As far as I remember, the activation functions in our university lecture (which we called transfer function as well) were always (non-strictly) ~~monotonous~~ monotonic (thanks to A.R. for the correction). Modulo is not a monotonic function.
The single layer perceptron (which we also called connectionist neuron) is indeed incapable of XOR-classification if we have a monotonic activation function because in that case the binary classification is one straight line or hyperplane separator in space (ternary would be two parallel hyperplanes, etc.), and the activation function is necessarily a heaviside function, an edge detector.

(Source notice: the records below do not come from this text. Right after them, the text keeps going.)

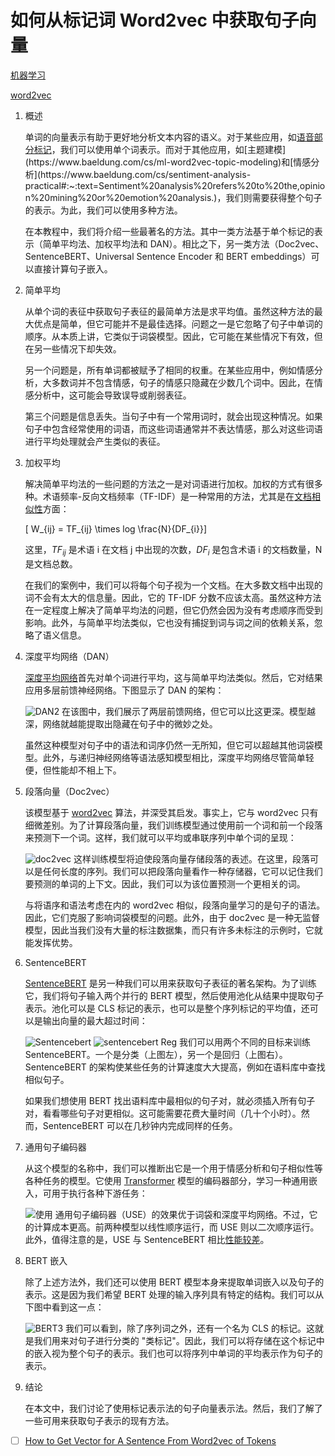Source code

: # 如何从标记词 Word2vec 中获取句子向量

[机器学习](https://www.baeldung.com/cs/category/ai/ml)

[word2vec](https://www.baeldung.com/cs/tag/word2vec)

1. 概述

    单词的向量表示有助于更好地分析文本内容的语义。对于某些应用，如[语音部分标记](https://en.wikipedia.org/wiki/Part-of-speech_tagging#:~:text=In%20corpus%20linguistics%2C%20part%2Dof,its%20definition%20and%20its%20context.)，我们可以使用单个词表示。而对于其他应用，如[主题建模](https://www.baeldung.com/cs/ml-word2vec-topic-modeling)和[情感分析](https://www.baeldung.com/cs/sentiment-analysis-practical#:~:text=Sentiment%20analysis%20refers%20to%20the,opinion%20mining%20or%20emotion%20analysis.)，我们则需要获得整个句子的表示。为此，我们可以使用多种方法。

    在本教程中，我们将介绍一些最著名的方法。其中一类方法基于单个标记的表示（简单平均法、加权平均法和 DAN）。相比之下，另一类方法（Doc2vec、SentenceBERT、Universal Sentence Encoder 和 BERT embeddings）可以直接计算句子嵌入。

2. 简单平均

    从单个词的表征中获取句子表征的最简单方法是求平均值。虽然这种方法的最大优点是简单，但它可能并不是最佳选择。问题之一是它忽略了句子中单词的顺序。从本质上讲，它类似于词袋模型。因此，它可能在某些情况下有效，但在另一些情况下却失效。

    另一个问题是，所有单词都被赋予了相同的权重。在某些应用中，例如情感分析，大多数词并不包含情感，句子的情感只隐藏在少数几个词中。因此，在情感分析中，这可能会导致误导或削弱表征。

    第三个问题是信息丢失。当句子中有一个常用词时，就会出现这种情况。如果句子中包含经常使用的词语，而这些词语通常并不表达情感，那么对这些词语进行平均处理就会产生类似的表征。

3. 加权平均

    解决简单平均法的一些问题的方法之一是对词语进行加权。加权的方式有很多种。术语频率-反向文档频率（TF-IDF）是一种常用的方法，尤其是在[文档相似性](https://www.baeldung.com/cs/ml-similarities-in-text)方面：

    \[ W_{ij} = TF_{ij} \times log \frac{N}{DF_{i}}\]

    这里，$TF_{ij}$ 是术语 i 在文档 j 中出现的次数，$DF_{i}$ 是包含术语 i 的文档数量，N 是文档总数。

    在我们的案例中，我们可以将每个句子视为一个文档。在大多数文档中出现的词不会有太大的信息量。因此，它的 TF-IDF 分数不应该太高。虽然这种方法在一定程度上解决了简单平均法的问题，但它仍然会因为没有考虑顺序而受到影响。此外，与简单平均法类似，它也没有捕捉到词与词之间的依赖关系，忽略了语义信息。

4. 深度平均网络（DAN）

    [深度平均网络](https://aclanthology.org/P15-1162.pdf)首先对单个词进行平均，这与简单平均法类似。然后，它对结果应用多层前馈神经网络。下图显示了 DAN 的架构：

    ![DAN2](pic/dan2.webp)
    在该图中，我们展示了两层前馈网络，但它可以比这更深。模型越深，网络就越能提取出隐藏在句子中的微妙之处。

    虽然这种模型对句子中的语法和词序仍然一无所知，但它可以超越其他词袋模型。此外，与递归神经网络等语法感知模型相比，深度平均网络尽管简单轻便，但性能却不相上下。

5. 段落向量（Doc2vec）

    该模型基于 [word2vec](https://www.baeldung.com/cs/word-embeddings-cbow-vs-skip-gram) 算法，并深受其启发。事实上，它与 word2vec 只有细微差别。为了计算段落向量，我们训练模型通过使用前一个词和前一个段落来预测下一个词。这样，我们就可以平均或串联序列中单个词的呈现：

    ![doc2vec](pic/doc2vec.webp)
    这样训练模型将迫使段落向量存储段落的表述。在这里，段落可以是任何长度的序列。我们可以把段落向量看作一种存储器，它可以记住我们要预测的单词的上下文。因此，我们可以为该位置预测一个更相关的词。

    与将语序和语法考虑在内的 word2vec 相似，段落向量学习的是句子的语法。因此，它们克服了影响词袋模型的问题。此外，由于 doc2vec 是一种无监督模型，因此当我们没有大量的标注数据集，而只有许多未标注的示例时，它就能发挥优势。

6. SentenceBERT

    [SentenceBERT](https://arxiv.org/pdf/1908.10084.pdf) 是另一种我们可以用来获取句子表征的著名架构。为了训练它，我们将句子输入两个并行的 BERT 模型，然后使用池化从结果中提取句子表示。池化可以是 CLS 标记的表示，也可以是整个序列标记的平均值，还可以是输出向量的最大超过时间：

    ![Sentencebert](pic/sentencebert.webp) ![sentencebert Reg](pic/sentencebert-reg.webp)
    我们可以用两个不同的目标来训练 SentenceBERT。一个是分类（上图左），另一个是回归（上图右）。SentenceBERT 的架构使某些任务的计算速度大大提高，例如在语料库中查找相似句子。

    如果我们想使用 BERT 找出语料库中最相似的句子对，就必须插入所有句子对，看看哪些句子对更相似。这可能需要花费大量时间（几十个小时）。然而，SentenceBERT 可以在几秒钟内完成同样的任务。

7. 通用句子编码器

    从这个模型的名称中，我们可以推断出它是一个用于情感分析和句子相似性等各种任务的模型。它使用 [Transformer](https://www.baeldung.com/cs/transformer-text-embeddings) 模型的编码器部分，学习一种通用嵌入，可用于执行各种下游任务：

    ![使用](pic/use.webp)
    通用句子编码器（USE）的效果优于词袋和深度平均网络。不过，它的计算成本更高。前两种模型以线性顺序运行，而 USE 则以二次顺序运行。此外，值得注意的是，USE 与 SentenceBERT 相比[性能较差](https://arxiv.org/pdf/1908.10084.pdf)。

8. BERT 嵌入

    除了上述方法外，我们还可以使用 BERT 模型本身来提取单词嵌入以及句子的表示。这是因为我们希望 BERT 处理的输入序列具有特定的结构。我们可以从下图中看到这一点：

    ![BERT3](pic/bert3.webp)
    我们可以看到，除了序列词之外，还有一个名为 CLS 的标记。这就是我们用来对句子进行分类的 "类标记"。因此，我们可以将存储在这个标记中的嵌入视为整个句子的表示。我们也可以将序列中单词的平均表示作为句子的表示。

9. 结论

    在本文中，我们讨论了使用标记表示法的句子向量表示法。然后，我们了解了一些可用来获取句子表示的现有方法。

- [ ] [How to Get Vector for A Sentence From Word2vec of Tokens](https://www.baeldung.com/cs/sentence-vectors-word2vec)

We did not formally define XOR classification but we considered it to be the capability of dividing space such that 4 disjoint subsets of space are assigned two classes, diagonal subsets belong to the same class. (It would make sense to define XOR as 4 quadrants in a 2D space.) Between every two subsets of the same class, there is one subset of the opposite class. When two same-class subsets are in one half then a third subset also will be in the half. We need at least a second linear classifier in addition to separate both classes in each half.
By the way, modulo is not a binary classifier and therefore cannot be considered to be an XOR or other binary classification. Binary classifiers produce binary output for real-valued input vectors and "mod x" certainly has a ~~domain~~ real-valued range (thanks to John Madden for the correction) from 0 (inclusive) to "x" (exclusive).